After a fair bit of debugging (to get the built program to not be
entirely broken), this change has a more obvious effect on the
performance of ROTT (which gets around 70% faster and ~ 6% smaller).
(Though, there is some other unresolved, less-recent bug, that has
seemed to cause MIDI playback in ROTT to sound like broken garbage).
Though, for ROTT this wasn't isolated from another few recent optimizations:
Eliminating initial condition-check with "for()" loops of the form:
for(i=M; i<N; i++)
When M<N, and both are constant.
Reworking "*ptr++" in the RIL-IR stage to eliminate an extra "MOV";
Also eliminates using an extra temporary (manifest as the "MOV").
Involved detecting and handling this as a single operation.
And generating the RIL3 stack-operations in a different order.
Didn't bother detecting/handling preincrement cases yet though.
Making expressions like "x=*ptr;" not use an extra temporary;
...
Well, and other changes:
Making the size-limit for inline "memcpy()" smaller,
added a copy-slide and generated memcpy's for intermediate cases.
Was:
< 128 byte: generate inline.
< 512 byte: maybe special-case inline (if speed-optimized).
Now:
< 64 byte: generate inline
< 512: call a generated unrolled copy-loop/slide.
This mostly being because handling larger cases inline is bulky.
It takes around 512 bytes of ".text" to copy 512 bytes inline...
Some of this is basically a case of going through some debug ASM and
looking for "stupid instruction sequences", and trying to figure out
what causes them and how to fix it.
However, "obvious cases that save lots of instructions" are becoming
much less common.
And, some other optimizations, such as "constant propagation" would be a
lot more difficult to pull off... Where, say, the value of a constant
would be seen via a variable rather than a "#define" or similar; my
compiler already has the optimization of replacing expressions like
"2+3" with "5".
The big problem with constant propagation is that whether or not a
constant can be propagated depends on local visibility and control flow
(and would likely be of very limited effectiveness if it could not cross
boundaries between basic-blocks).
For example, if it could not cross a basic-block boundary, it would have
still been N/A for the previous "for() loop" optimization (which in this
case was handled via AST level pattern matching).
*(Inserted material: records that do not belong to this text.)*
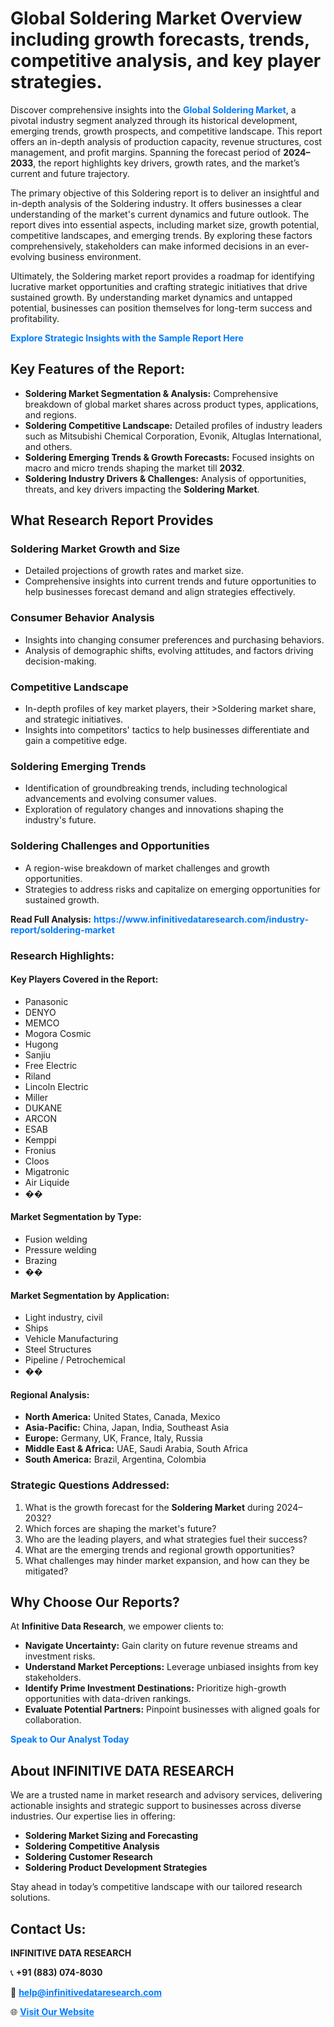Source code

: <h1>Global Soldering Market Overview including growth forecasts, trends, competitive analysis, and key player strategies.</h1>
<p>
Discover comprehensive insights into the 
<a href="https://www.infinitivedataresearch.com/industry-report/soldering-market" rel="dofollow" style="color: #007BFF; text-decoration: none;"><strong>Global Soldering Market</strong></a>, a pivotal industry segment analyzed through its historical development, emerging trends, growth prospects, and competitive landscape. This report offers an in-depth analysis of production capacity, revenue structures, cost management, and profit margins. Spanning the forecast period of <strong>2024–2033</strong>, the report highlights key drivers, growth rates, and the market’s current and future trajectory.
</p>
<p>
The primary objective of this Soldering report is to deliver an insightful and in-depth analysis of the Soldering industry. It offers businesses a clear understanding of the market's current dynamics and future outlook. The report dives into essential aspects, including market size, growth potential, competitive landscapes, and emerging trends. By exploring these factors comprehensively, stakeholders can make informed decisions in an ever-evolving business environment.
</p>
<p>
Ultimately, the Soldering market report provides a roadmap for identifying lucrative market opportunities and crafting strategic initiatives that drive sustained growth. By understanding market dynamics and untapped potential, businesses can position themselves for long-term success and profitability.
</p>
<p>
<a href="https://www.infinitivedataresearch.com/request-sample/reportId=109500" style="color: #007BFF; text-decoration: none;"><strong>Explore Strategic Insights with the Sample Report Here</strong></a>
</p>

<h2>Key Features of the Report:</h2>
<ul>
<li><strong>Soldering Market Segmentation & Analysis:</strong> Comprehensive breakdown of global market shares across product types, applications, and regions.</li>
<li><strong>Soldering Competitive Landscape:</strong> Detailed profiles of industry leaders such as Mitsubishi Chemical Corporation, Evonik, Altuglas International, and others.</li>
<li><strong>Soldering Emerging Trends & Growth Forecasts:</strong> Focused insights on macro and micro trends shaping the market till <strong>2032</strong>.</li>
<li><strong>Soldering Industry Drivers & Challenges:</strong> Analysis of opportunities, threats, and key drivers impacting the <strong>Soldering Market</strong>.</li>
</ul>

<h2>What Research Report Provides</h2>
<h3>Soldering Market Growth and Size</h3>
<ul>
<li>Detailed projections of growth rates and market size.</li>
<li>Comprehensive insights into current trends and future opportunities to help businesses forecast demand and align strategies effectively.</li>
</ul>

<h3>Consumer Behavior Analysis</h3>
<ul>
<li>Insights into changing consumer preferences and purchasing behaviors.</li>
<li>Analysis of demographic shifts, evolving attitudes, and factors driving decision-making.</li>
</ul>

<h3>Competitive Landscape</h3>
<ul>
<li>In-depth profiles of key market players, their >Soldering market share, and strategic initiatives.</li>
<li>Insights into competitors' tactics to help businesses differentiate and gain a competitive edge.</li>
</ul>

<h3>Soldering Emerging Trends</h3>
<ul>
<li>Identification of groundbreaking trends, including technological advancements and evolving consumer values.</li>
<li>Exploration of regulatory changes and innovations shaping the industry's future.</li>
</ul>

<h3>Soldering Challenges and Opportunities</h3>
<ul>
<li>A region-wise breakdown of market challenges and growth opportunities.</li>
<li>Strategies to address risks and capitalize on emerging opportunities for sustained growth.</li>
</ul>
<p><strong>Read Full Analysis:</strong> <a href="https://www.infinitivedataresearch.com/industry-report/soldering-market" rel="dofollow" style="color: #007BFF; text-decoration: none;"><strong>https://www.infinitivedataresearch.com/industry-report/soldering-market</strong></a></p>
<h3>Research Highlights:</h3>
<h4>Key Players Covered in the Report:</h4>
<ul><li>Panasonic</li><li>DENYO</li><li>MEMCO</li><li>Mogora Cosmic</li><li>Hugong</li><li>Sanjiu</li><li>Free Electric</li><li>Riland</li><li>Lincoln Electric</li><li>Miller</li><li>DUKANE</li><li>ARCON</li><li>ESAB</li><li>Kemppi</li><li>Fronius</li><li>Cloos</li><li>Migatronic</li><li>Air Liquide</li><li>��</li></ul>
<h4>Market Segmentation by Type:</h4>
<ul><li>Fusion welding</li><li>Pressure welding</li><li>Brazing</li><li>��</li></ul>
<h4>Market Segmentation by Application:</h4>
<ul><li>Light industry, civil</li><li>Ships</li><li>Vehicle Manufacturing</li><li>Steel Structures</li><li>Pipeline / Petrochemical</li><li>��</li></ul>

<h4>Regional Analysis:</h4>
<ul>
<li><strong>North America:</strong> United States, Canada, Mexico</li>
<li><strong>Asia-Pacific:</strong> China, Japan, India, Southeast Asia</li>
<li><strong>Europe:</strong> Germany, UK, France, Italy, Russia</li>
<li><strong>Middle East & Africa:</strong> UAE, Saudi Arabia, South Africa</li>
<li><strong>South America:</strong> Brazil, Argentina, Colombia</li>
</ul>

<h3>Strategic Questions Addressed:</h3>
<ol>
<li>What is the growth forecast for the <strong>Soldering Market</strong> during 2024–2032?</li>
<li>Which forces are shaping the market's future?</li>
<li>Who are the leading players, and what strategies fuel their success?</li>
<li>What are the emerging trends and regional growth opportunities?</li>
<li>What challenges may hinder market expansion, and how can they be mitigated?</li>
</ol>

<h2>Why Choose Our Reports?</h2>
<p>At <strong>Infinitive Data Research</strong>, we empower clients to:</p>
<ul>
<li><strong>Navigate Uncertainty:</strong> Gain clarity on future revenue streams and investment risks.</li>
<li><strong>Understand Market Perceptions:</strong> Leverage unbiased insights from key stakeholders.</li>
<li><strong>Identify Prime Investment Destinations:</strong> Prioritize high-growth opportunities with data-driven rankings.</li>
<li><strong>Evaluate Potential Partners:</strong> Pinpoint businesses with aligned goals for collaboration.</li>
</ul>
<p><a href="https://www.infinitivedataresearch.com/industry-report/soldering-market" rel="dofollow" style="color: #007BFF; text-decoration: none;"><strong>Speak to Our Analyst Today</strong></a></p>

<h2>About INFINITIVE DATA RESEARCH</h2>
<p>We are a trusted name in market research and advisory services, delivering actionable insights and strategic support to businesses across diverse industries. Our expertise lies in offering:</p>
<ul>
<li><strong>Soldering Market Sizing and Forecasting</strong></li>
<li><strong>Soldering Competitive Analysis</strong></li>
<li><strong>Soldering Customer Research</strong></li>
<li><strong>Soldering Product Development Strategies</strong></li>
</ul>
<p>Stay ahead in today’s competitive landscape with our tailored research solutions.</p>

<h2>Contact Us:</h2>
<p><strong>INFINITIVE DATA RESEARCH</strong></p>
<p>📞 <strong>+91 (883) 074-8030</strong></p>
<p>📧 <strong><a href="mailto:help@infinitivedataresearch.com" style="color: #007BFF;">help@infinitivedataresearch.com</a></strong></p>
<p>🌐 <strong><a href="https://www.infinitivedataresearch.com" rel="dofollow" style="color: #007BFF;">Visit Our Website</a></strong></p>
Some of the remaining inefficiencies cross multiple levels in the
compiler, which is annoying...
Then there are a lot of things that GCC does, that I have little idea
how to pull off at the moment.
For example, it assigns local variables to registers which seem to be
localized and flow across basic-block boundaries; currently BGBCC does
nothing of the sort (closest it can do is rank the most-used variables,
and static-assign them to registers for the scope of the whole function;
anything else using spill-and-fill via the stack frame).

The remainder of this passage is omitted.